I’m in the middle of a self-imposed short sabbatical to Los Angeles, to give Tinseltown the opportunity of taking to me... or not. 

I’ve dabbled with LA on and off for a few years, coming and going to direct ads and episodes of TV comedies.

I keep popping back to the UK for work, and to check on Dan and Ted, our big boys back in Brighton. I’m in London in Feb to direct the opening episodes of Ted Lasso season three. I’ve been with the show since season one and it is as much of a joy to direct as it is to watch. 

Actually, I’m exaggerating - it’s even more fun to direct! 

When you’re travelling a lot, it’s important to have some stuff from home around you, things that remind you who you are and where you’ve come from. 

No matter how lousy some days can be in this business, having a few familiar bits around helps you remember that someone, somewhere still loves you! 

These are the things on my desk that keep me close to home. And home is where the heart is:

The Framed Father Ted

My lovely Father Ted shadowbox was given to me by my good friends Emma & Paul. It captures the essence of the show beautifully and simply. 

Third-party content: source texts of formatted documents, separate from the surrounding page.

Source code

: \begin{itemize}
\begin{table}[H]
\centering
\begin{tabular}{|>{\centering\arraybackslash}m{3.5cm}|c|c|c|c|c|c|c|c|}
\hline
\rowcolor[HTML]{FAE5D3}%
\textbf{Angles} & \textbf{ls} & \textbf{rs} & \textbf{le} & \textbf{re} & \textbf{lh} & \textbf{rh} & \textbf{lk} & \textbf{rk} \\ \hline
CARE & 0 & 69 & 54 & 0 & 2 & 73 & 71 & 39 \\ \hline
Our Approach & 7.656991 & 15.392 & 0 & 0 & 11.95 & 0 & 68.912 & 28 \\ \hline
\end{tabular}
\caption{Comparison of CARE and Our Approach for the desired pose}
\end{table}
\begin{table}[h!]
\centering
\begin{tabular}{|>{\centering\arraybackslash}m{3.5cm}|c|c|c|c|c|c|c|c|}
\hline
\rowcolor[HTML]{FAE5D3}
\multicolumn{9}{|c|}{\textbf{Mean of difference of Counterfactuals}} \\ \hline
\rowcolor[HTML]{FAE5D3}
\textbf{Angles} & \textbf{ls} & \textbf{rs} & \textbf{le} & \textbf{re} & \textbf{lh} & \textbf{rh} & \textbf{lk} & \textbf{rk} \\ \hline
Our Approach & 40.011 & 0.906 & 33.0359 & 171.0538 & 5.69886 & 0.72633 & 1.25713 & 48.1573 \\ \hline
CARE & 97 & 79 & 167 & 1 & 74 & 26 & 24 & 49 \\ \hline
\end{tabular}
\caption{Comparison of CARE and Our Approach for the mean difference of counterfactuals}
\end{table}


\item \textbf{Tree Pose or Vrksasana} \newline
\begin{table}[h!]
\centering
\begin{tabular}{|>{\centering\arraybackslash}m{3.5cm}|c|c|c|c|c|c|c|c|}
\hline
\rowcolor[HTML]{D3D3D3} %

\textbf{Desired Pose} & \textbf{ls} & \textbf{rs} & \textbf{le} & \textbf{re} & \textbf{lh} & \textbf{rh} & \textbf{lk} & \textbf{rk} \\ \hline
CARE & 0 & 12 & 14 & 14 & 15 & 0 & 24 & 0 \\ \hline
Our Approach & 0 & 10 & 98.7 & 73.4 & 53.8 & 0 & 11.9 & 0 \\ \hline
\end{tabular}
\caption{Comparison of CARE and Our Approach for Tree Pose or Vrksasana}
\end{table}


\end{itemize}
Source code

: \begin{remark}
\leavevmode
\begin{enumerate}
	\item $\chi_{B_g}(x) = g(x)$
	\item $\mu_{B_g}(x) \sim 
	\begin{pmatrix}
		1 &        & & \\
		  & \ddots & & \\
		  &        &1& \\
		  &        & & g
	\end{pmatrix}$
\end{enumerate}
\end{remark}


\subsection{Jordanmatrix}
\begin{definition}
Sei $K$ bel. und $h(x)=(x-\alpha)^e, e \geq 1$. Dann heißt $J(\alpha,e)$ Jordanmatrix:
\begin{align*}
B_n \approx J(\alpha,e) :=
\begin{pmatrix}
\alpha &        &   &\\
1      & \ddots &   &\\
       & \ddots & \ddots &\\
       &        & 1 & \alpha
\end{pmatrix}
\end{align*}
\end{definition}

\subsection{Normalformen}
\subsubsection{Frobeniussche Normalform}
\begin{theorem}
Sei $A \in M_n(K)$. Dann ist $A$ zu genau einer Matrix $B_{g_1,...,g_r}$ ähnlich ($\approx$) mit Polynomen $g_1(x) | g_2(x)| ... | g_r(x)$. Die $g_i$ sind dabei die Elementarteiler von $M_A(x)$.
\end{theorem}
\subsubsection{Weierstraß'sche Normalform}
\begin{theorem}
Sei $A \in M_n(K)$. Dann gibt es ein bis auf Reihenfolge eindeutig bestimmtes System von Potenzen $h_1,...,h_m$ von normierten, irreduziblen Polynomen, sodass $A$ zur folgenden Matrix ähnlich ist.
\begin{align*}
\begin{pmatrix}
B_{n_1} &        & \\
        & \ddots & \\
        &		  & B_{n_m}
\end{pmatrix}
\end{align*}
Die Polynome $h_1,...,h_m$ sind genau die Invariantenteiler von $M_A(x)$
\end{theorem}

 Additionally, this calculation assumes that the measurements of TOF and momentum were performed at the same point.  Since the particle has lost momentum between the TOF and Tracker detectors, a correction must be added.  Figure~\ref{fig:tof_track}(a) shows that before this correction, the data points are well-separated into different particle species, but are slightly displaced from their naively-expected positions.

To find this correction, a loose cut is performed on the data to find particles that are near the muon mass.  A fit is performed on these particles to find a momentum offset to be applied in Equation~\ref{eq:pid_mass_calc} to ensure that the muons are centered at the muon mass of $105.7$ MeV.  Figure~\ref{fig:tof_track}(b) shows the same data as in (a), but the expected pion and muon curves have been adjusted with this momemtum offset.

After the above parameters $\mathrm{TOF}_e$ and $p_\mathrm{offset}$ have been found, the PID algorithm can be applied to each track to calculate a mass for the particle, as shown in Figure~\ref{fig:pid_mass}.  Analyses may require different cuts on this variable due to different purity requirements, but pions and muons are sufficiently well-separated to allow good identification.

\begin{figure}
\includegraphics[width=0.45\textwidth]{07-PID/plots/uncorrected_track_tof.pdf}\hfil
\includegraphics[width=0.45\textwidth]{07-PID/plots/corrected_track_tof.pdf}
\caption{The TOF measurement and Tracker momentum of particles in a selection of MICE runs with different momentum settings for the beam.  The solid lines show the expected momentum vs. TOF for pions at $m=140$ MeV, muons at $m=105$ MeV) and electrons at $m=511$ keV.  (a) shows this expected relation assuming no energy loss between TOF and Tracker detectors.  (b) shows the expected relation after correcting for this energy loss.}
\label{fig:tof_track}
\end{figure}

It references one of the best gags of the entire series, from season two’s HELL

Ted is on holiday with Dougal and Jack in a tiny green caravan. It’s been raining incessantly and they’ve got caravan-fever. Ted is explaining to Dougal the difference between the plastic cows in his hand (small), and the real cows in the field outside (far away). 

The gag always takes a moment to land, but when it does… the hit is awesome! 

And then there’s the added joy of imagining just what the conversation was in the moments before we joined the scene. Classic, simple, beautiful comedy. 

Arthur and Graham, Dermot and Ardal - what an amazing combination of comic minds. 

Watching the mechanics of the joke unfold, reading the structure of the sentence, hearing the timing of the delivery, being so close that I could hear the cogs whirring in all their comedic brains was a master-class in funny.

That dialogue is also the most misquoted from the series! I’ve heard people happily saying "these are near, but the ones out there are real”, which doesn’t quite work. Seems churlish to correct them, but I did. You can’t have people butchering such brilliant writing!

In the time-honoured tradition of all great TV successes, we had no idea of the absolute genius show we had on our hands when we were making season one of Father Ted

It was only when we were partway through shooting season two (freezing our fecking arses off in the wilds of County Clare, battling short daylight hours, gale-force winds and torrential rain) that the enormity of what we’d created started to become clear. 

We won a BAFTA, and pretty much every comedy award going that year. 

Father Ted changed my life! 

The Doughy De Niro

This was a frame grab from my Warburtons Goodbagels shoot with Robert De Niro. 

Bob was on great form and we were having a bit of a laugh when the camera started rolling. 

My editor Leo grabbed this.

I hardly have any pictures of me with famous people, because I’m quite shy about stuff like that. 

I worked with Pavarotti once and was at the after-show party at his home in Modena. I’d managed to get my Mum and Dad into the party and could see my Dad watching proudly from the next room as the photographer was taking a shot of Pavarotti and me. 

My Da would have loved to have his picture taken with Luciano, but I just couldn’t bring myself to ask… and in a moment, the opportunity slipped away. 

I’ve regretted that ever since.

The Radio Mug

I listen to National Public Radio a lot, and KCRW just down the road in Culver City is my favourite station. 

It is so hard to find impartiality in media here but public radio still feels like it achieves it. 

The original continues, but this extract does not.